--- Entries supplied ---

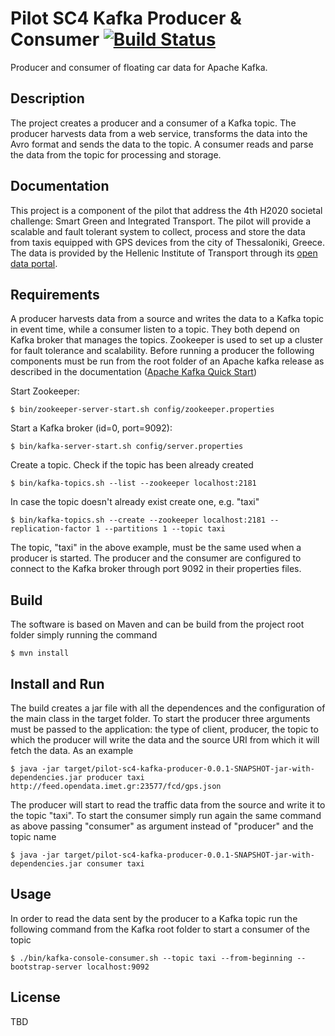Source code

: Pilot SC4 Kafka Producer & Consumer [![Build Status](https://travis-ci.org/big-data-europe/pilot-sc4-kafka-producer.svg?branch=master)](https://travis-ci.org/big-data-europe/pilot-sc4-kafka-producer)
===================================
Producer and consumer of floating car data for Apache Kafka. 

## Description
The project creates a producer and a consumer of a Kafka topic. The producer harvests data from a web service, transforms the data into the Avro format and sends the data 
to the topic. A consumer reads and parse the data from the topic for processing and storage.

## Documentation 
This project is a component of the pilot that address the 4th H2020 societal challenge: Smart Green and Integrated Transport. 
The pilot will provide a scalable and fault tolerant system to collect, process and store the data from taxis equipped with GPS devices from the city of Thessaloniki, Greece. The data is provided by the Hellenic Institute of Transport through its [open data portal](http://opendata.imet.gr/dataset/fcd-gps).

## Requirements 
A producer harvests data from a source and writes the data to a Kafka topic in event time, while a consumer listen to a topic. They both depend on Kafka broker that manages the topics. 
Zookeeper is used to set up a cluster for fault tolerance and scalability. Before running a producer the following components must be run from the root folder of an Apache kafka release
as described in the documentation ([Apache Kafka Quick Start](http://kafka.apache.org/documentation.html#quickstart))

Start Zookeeper:    

    $ bin/zookeeper-server-start.sh config/zookeeper.properties

Start a Kafka broker (id=0, port=9092):        

    $ bin/kafka-server-start.sh config/server.properties

Create  a topic. Check if the topic has been already created

    $ bin/kafka-topics.sh --list --zookeeper localhost:2181
    
In case the topic doesn't already exist create one, e.g. "taxi"      

    $ bin/kafka-topics.sh --create --zookeeper localhost:2181 --replication-factor 1 --partitions 1 --topic taxi

The topic, "taxi" in the above example, must be the same used when a producer is started. The producer and the consumer are configured to connect to the Kafka broker
through port 9092 in their properties files. 
 
## Build 
The software is based on Maven and can be build from the project root folder simply running the command

    $ mvn install

## Install and Run 
The build creates a jar file with all the dependences and the configuration of the main class in the target folder. 
To start the producer three arguments must be passed to the application: the type of client, producer, the topic to which
the producer will write the data and the source URI from which it will fetch the data. As an example

    $ java -jar target/pilot-sc4-kafka-producer-0.0.1-SNAPSHOT-jar-with-dependencies.jar producer taxi http://feed.opendata.imet.gr:23577/fcd/gps.json

The producer will start to read the traffic data from the source and write it to the topic "taxi". To start the consumer simply 
run again the same command as above passing "consumer" as argument instead of "producer" and the topic name

    $ java -jar target/pilot-sc4-kafka-producer-0.0.1-SNAPSHOT-jar-with-dependencies.jar consumer taxi

## Usage 
In order to read the data sent by the producer to a Kafka topic run the following command from the Kafka root folder to start a consumer of the topic

    $ ./bin/kafka-console-consumer.sh --topic taxi --from-beginning --bootstrap-server localhost:9092


## License 
TBD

---

◆ **Assigned task**
For this exercise, return every line from the data that holds the string "dependencies".

◆ **Written solution**
    $ java -jar target/pilot-sc4-kafka-producer-0.0.1-SNAPSHOT-jar-with-dependencies.jar producer taxi http://feed.opendata.imet.gr:23577/fcd/gps.json
    $ java -jar target/pilot-sc4-kafka-producer-0.0.1-SNAPSHOT-jar-with-dependencies.jar consumer taxi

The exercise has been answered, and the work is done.